You will need to install Apache Kafka 0.8.1 or greater.

Installation

npm install kafkaesque

Quickstart

Produce Example:

// create a kafkaesque client, providing at least one broker
var kafkaesque = require('kafkaesque')({
  brokers: [{host: 'localhost', port: 9092}]
});
kafkaesque.produce('testing', 'message 1');

Simple Consumer Example: In the following we create a 'Simple Consumer' (in kafka terminology). This is a consumer which consumes from specified partitions, not auto assigned partitions.

// create a kafkaesqe client, providing at least one broker
var kafkaesque = require('kafkaesque')({
  brokers: [{host: 'localhost', port: 9092}]
});
kafkaesque.poll({topic: 'testing', partition: 0}, poll);

function poll (err, partition) {
  // handle each message
  partition.on('message', function(message, commit) {
    console.log(JSON.stringify(message));
    // once a message has been successfull handled, call commit to advance this
    // consumers position in the topic / parition
    commit();
  });

  // report errors
  partition.on('error', function(error) {
    console.log(JSON.stringify(error));
  });
}

Auto Balanced Group Member Example: In the following we create an Auto Balanced Group Member. This is a consumer which subscribes to topics, joins a group and then gets auto-assigned partitions from its topic subscriptions. This allows for easy horizontal scaling of kafkaesque consumers.

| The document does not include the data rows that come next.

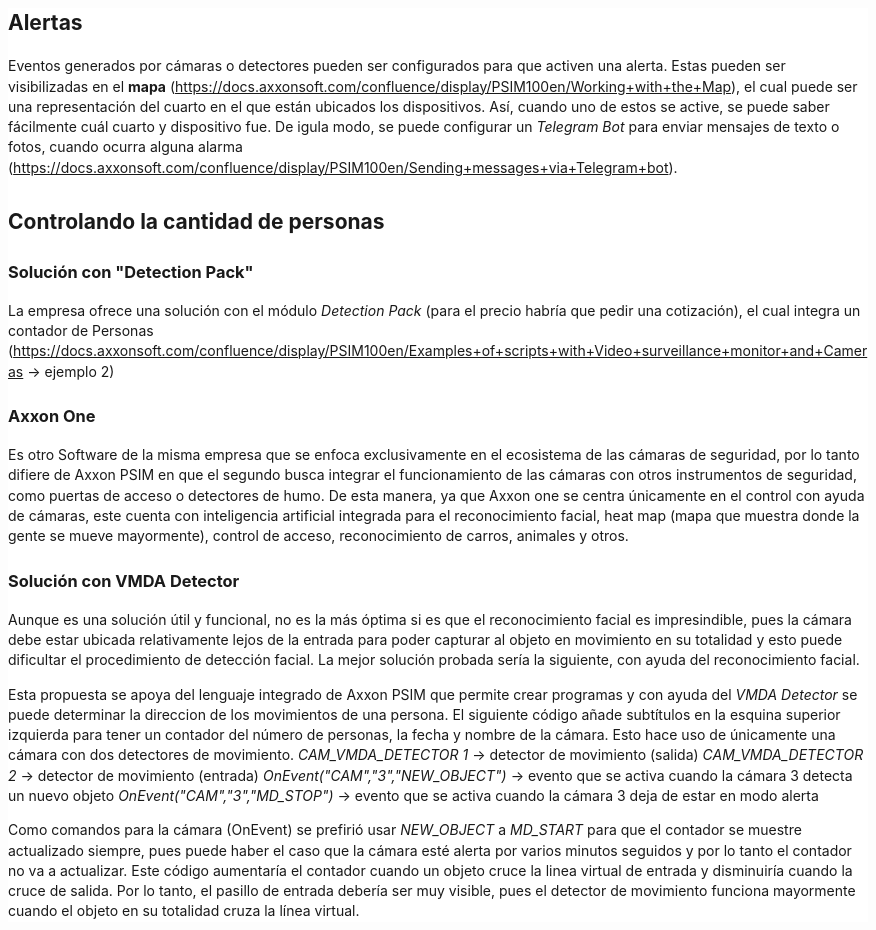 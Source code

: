 
## Alertas
Eventos generados por cámaras o detectores pueden ser configurados para que activen una alerta. Estas pueden ser visibilizadas en el **mapa** (https://docs.axxonsoft.com/confluence/display/PSIM100en/Working+with+the+Map), el cual puede ser una representación del cuarto en el que están ubicados los dispositivos. Así, cuando uno de estos se active, se puede saber fácilmente cuál cuarto y dispositivo fue.
De igula modo, se puede configurar un *Telegram Bot* para enviar mensajes de texto o fotos, cuando ocurra alguna alarma (https://docs.axxonsoft.com/confluence/display/PSIM100en/Sending+messages+via+Telegram+bot). 


## Controlando la cantidad de personas 
### Solución con "Detection Pack"
 La empresa ofrece una solución con el módulo *Detection Pack* (para el precio habría que pedir una cotización), el cual integra un contador de Personas (https://docs.axxonsoft.com/confluence/display/PSIM100en/Examples+of+scripts+with+Video+surveillance+monitor+and+Cameras -> ejemplo 2)

### Axxon One
 Es otro Software de la misma empresa que se enfoca exclusivamente en el ecosistema de las cámaras de seguridad, por lo tanto difiere de Axxon PSIM en que el segundo busca integrar el funcionamiento de las cámaras con otros instrumentos de seguridad, como puertas de acceso o detectores de humo. De esta manera, ya que Axxon one se centra únicamente en el control con ayuda de cámaras, este cuenta con inteligencia artificial integrada para el reconocimiento facial, heat map (mapa que muestra donde la gente se mueve mayormente), control de acceso, reconocimiento de carros, animales y otros. 

### Solución con VMDA Detector
Aunque es una solución útil y funcional, no es la más óptima si es que el reconocimiento facial es impresindible, pues la cámara debe estar ubicada relativamente lejos de la entrada para poder capturar al objeto en movimiento en su totalidad y esto puede dificultar el procedimiento de detección facial. La mejor solución probada sería la siguiente, con ayuda del reconocimiento facial.

Esta propuesta se apoya del lenguaje integrado de Axxon PSIM que permite crear programas y con ayuda del *VMDA Detector* se puede determinar la direccion de los movimientos de una persona. 
El siguiente código añade subtítulos en la esquina superior izquierda para tener un contador del número de personas, la fecha y nombre de la cámara.
Esto hace uso de únicamente una cámara con dos detectores de movimiento.
*CAM_VMDA_DETECTOR 1* -> detector de movimiento (salida) *CAM_VMDA_DETECTOR 2* -> detector de movimiento (entrada) 
*OnEvent("CAM","3","NEW_OBJECT")* -> evento que se activa cuando la cámara 3 detecta un nuevo objeto
*OnEvent("CAM","3","MD_STOP")* -> evento que se activa cuando la cámara 3 deja de estar en modo alerta

Como comandos para la cámara (OnEvent) se prefirió usar *NEW_OBJECT* a *MD_START* para que el contador se muestre actualizado siempre, pues puede haber el caso que la cámara esté alerta por varios minutos seguidos y por lo tanto el contador no va a actualizar.
Este código aumentaría el contador cuando un objeto cruce la linea virtual de entrada y disminuiría cuando la cruce de salida. Por lo tanto, el pasillo de entrada debería ser muy visible, pues el detector de movimiento funciona mayormente cuando el objeto en su totalidad cruza la línea virtual.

// create a kafkaesqe client, providing at least one broker
var kafkaesque = require('kafkaesque')({
  brokers: [{host: 'localhost', port: 9092}]
});

// subscribe to a partitioned topic
// this topic can have a large number of partitions, but using kafkaesque,
// these can be split evenly between members of the group.
kafkaesque.subscribe('a-partitioned-topic');

// connect gives a nice EventEmitter interface for receiving messages
kafkaesque.connect(function (err, kafka) {
  if (err) {
     throw new Error('problem connecting to auto managed kafka cluster' + err);
  }

  // handle each message
  kafka.on('message', function(message, commit) {
    console.log(message);
    // once a message has been successfull handled, call commit to advance this
    // consumers position in the topic / parition
    commit();
  });

  // report errors
  kafka.on('error', function(error) {
    console.log(error);
  });
});

API

Configuration:

var kafkaesque = require('kafkaesque')(configObj);
  • configObj - An object that can have the following properties assigned for configuration customisation
    • brokers - An array of one (or more) kafka brokers in the format {host: … , port: …} (default: [{host: 'localhost', port: 9092}])
    • clientId - The name for this client (default: 'kafkaesque' + Math.floor(Math.random() * 100000000))
    • group - The group that this client is a member of. Used extensively for auto-managing partition assignments. (default: kafkaesqueGroup)
    • maxBytes - The maximum number of bytes to return in any one message (default: 1024*1024)
    • minBytes - The minimum number of bytes to return in any one message (default: 1)
    • sessionTimeout - The amount of milliseconds until this consumer will timeout when member of a consumer group which auto handles assignments, etc. (default: 6000)
    • heartbeat - The amount of milliseconds between heartbeats while a member of a group. (default: 2500)
    • maxWait - The default amount of time that the kafka broker should wait to send a reply to a fetch request if the fetch reply is smaller than the minBytes. (default: 5000)

kafkaesque methods

  • kafkaesque.produce(params, message(s), cb) - send messages to kafka

    • params - Either a String or an Object.
      • If a String - this is the topic to publish to. Kafkaesque internally chooses the partition in this case. * If an Object- This have the following properties:
        • params.topic - The topic to publish to. REQUIRED IF PARAMS = OBJECT.
        • params.partition - The partition to publish to. If undefined then Kafkaesque internally chooses the partition.
    • message(s) - Either a String, an Array of Strings, or an Array of Objects.
      • If a String - This is the message to publish.
      • If an Array of Strings - These are the strings to publish.
      • If an Array of Objects - They must have the following properties:
        • Key - The key of the message. REQUIRED
        • Value - The value of the message. REQUIRED
        • Useful if using the key-value feature of kafka commits.
       REMINDER: An OBJECT is not valid input. JSON.stringify() it first.
      
    • cb - The function to callback when message(s) is(/are) published. OPTIONAL.
  • kafkaesque.poll(params, cb) - Poll kafka for messages, in the kafka simple consumer style.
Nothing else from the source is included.